Uptake and depuration of carbon- and boron nitride-based nanomaterials in the protozoa Tetrahymena thermophila†
Abstract
Quantifying bioaccumulation is important in environmental contaminant risk assessment. Engineered nanomaterials (ENMs) are contaminants of emerging concern (CECs) that can enter organisms and bioaccumulate, but more understanding is needed regarding how to measure and model ENM biological uptake and elimination. Conventional chemical analysis and microscopic approaches inadequately differentiate ENMs from carbon-rich organisms, and thus do not allow for directly understanding where, and to what degree, ENMs bioaccumulate in organisms. Here we present a microscopy and image analysis-based approach for quantifying uptake and depuration kinetics of carbonaceous ENMs; we also apply the methods to boron nitride-based ENMs. The phagotrophic protist Tetrahymena thermophila was exposed to subinhibitory levels (10 mg L−1) of multiwall carbon nanotubes (CNTs), graphene nanoplatelets (GNPs), carbon black (CB), hexagonal boron nitride flakes (hBN) and boron nitride nanotubes (BNNTs). Uptake and depuration were assessed using quantitative microscopy of ENMs in food vacuoles, with the results for CNTs benchmarked to prior studies using 14C-labeled ENMs. Kinetically derived bioaccumulation factors (BCFs) indicated that only hBN was bioaccumulative, i.e. with a BCF > 1000 L kg−1. The uptake rates were similar for all three carbonaceous ENMs, but significantly higher and lower, respectively, for hBN and BNNTs compared to carbonaceous ENMs.
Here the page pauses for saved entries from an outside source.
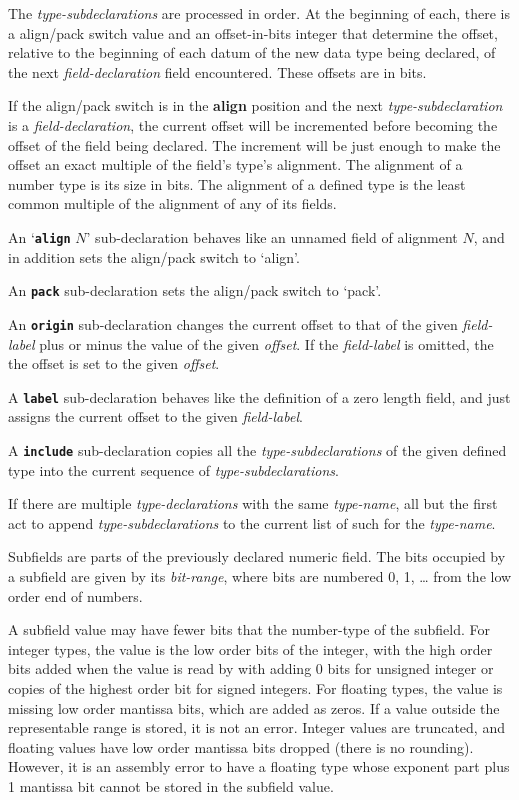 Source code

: \documentclass[12pt]{article}
\newcommand{\key}[1]{{\rm \bfseries #1}}
\newcommand{\ttkey}[1]{{\tt \bfseries #1}}
\begin{document}
The {\em type-subdeclarations} are processed in order.  At the
beginning of each, there is a align/pack switch value and an
offset-in-bits integer that determine the offset, relative to the
beginning of each datum of the new data type being declared, of the next
{\em field-declaration} field encountered.  These offsets are in bits.

If the align/pack switch is in the \key{align} position and the
next {\em type-subdeclaration} is a {\em field-declaration}, the
current offset will be incremented before becoming the offset
of the field being declared.  The increment will be just enough
to make the offset an exact multiple of the field's type's alignment.
The alignment of a number type is its size in bits.  The alignment
of a defined type is the least common multiple of the alignment of
any of its fields.

An `\ttkey{align} $N$' sub-declaration behaves like an unnamed
field of alignment $N$, and in addition sets the align/pack switch
to `align'.

An \ttkey{pack} sub-declaration sets the align/pack switch to `pack'.

An \ttkey{origin} sub-declaration changes the current offset to that
of the given {\em field-label} plus or minus the value of the
given {\em offset}.  If the {\em field-label} is omitted, the
the offset is set to the given {\em offset}.

A \ttkey{label} sub-declaration behaves like the definition of a
zero length field, and just assigns the current offset to the
given {\em field-label}.

A \ttkey{include} sub-declaration copies all the {\em type-subdeclarations}
of the given defined type into the current sequence of
{\em type-subdeclarations}.

If there are multiple {\em type-declarations} with the same
{\em type-name}, all but the first act to append {\em type-subdeclarations}
to the current list of such for the {\em type-name}.

Subfields are parts of the previously declared numeric field.
The bits occupied
by a subfield are given by its {\em bit-range}, where bits are numbered
0, 1, \ldots{} from the low order end of numbers.

A subfield value may have fewer bits that the number-type of the subfield.
For integer types, the value is the low order bits of the integer, with
the high order bits added when the value is read by with adding 0 bits
for unsigned integer or copies of the highest order bit for signed integers.
For floating types, the value is missing low order mantissa bits, which
are added as zeros.  If a value outside the representable range is stored,
it is not an error.  Integer values are truncated, and floating values
have low order mantissa bits dropped (there is no rounding).  However, it is
an assembly error to have a floating type whose exponent part plus
1 mantissa bit cannot be stored in the subfield value.
\end{document}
Uptake appeared to correlate with the tapped densities of the ENMs, i.e., ratio of ENM mass to the volume occupied after tapping to constant volume, assumed to be representative of the ENM “packing” density in protozoan food vacuoles. Depuration was relatively slower for the tubular ENMs (CNTs and BNNTs) compared to planar (GNPs and hBN) and spherical (CB) ENMs, and the first order depuration rate coefficients measured over 2 hours correlated significantly (P = 0.03) with ENM aspect ratios (the ratio of length to width of a particle) which were highest for the tubular ENMs. This suggests that intracellular residence times are longer for high-aspect-ratio ENMs due to impaired phagosomal expulsion. Such findings, and the approaches herein, may be relevant when considering bioaccumulation of other C-rich CECs such as nano- or micro-plastic particles or fibers, for which crucial environmental risk assessment data are limited.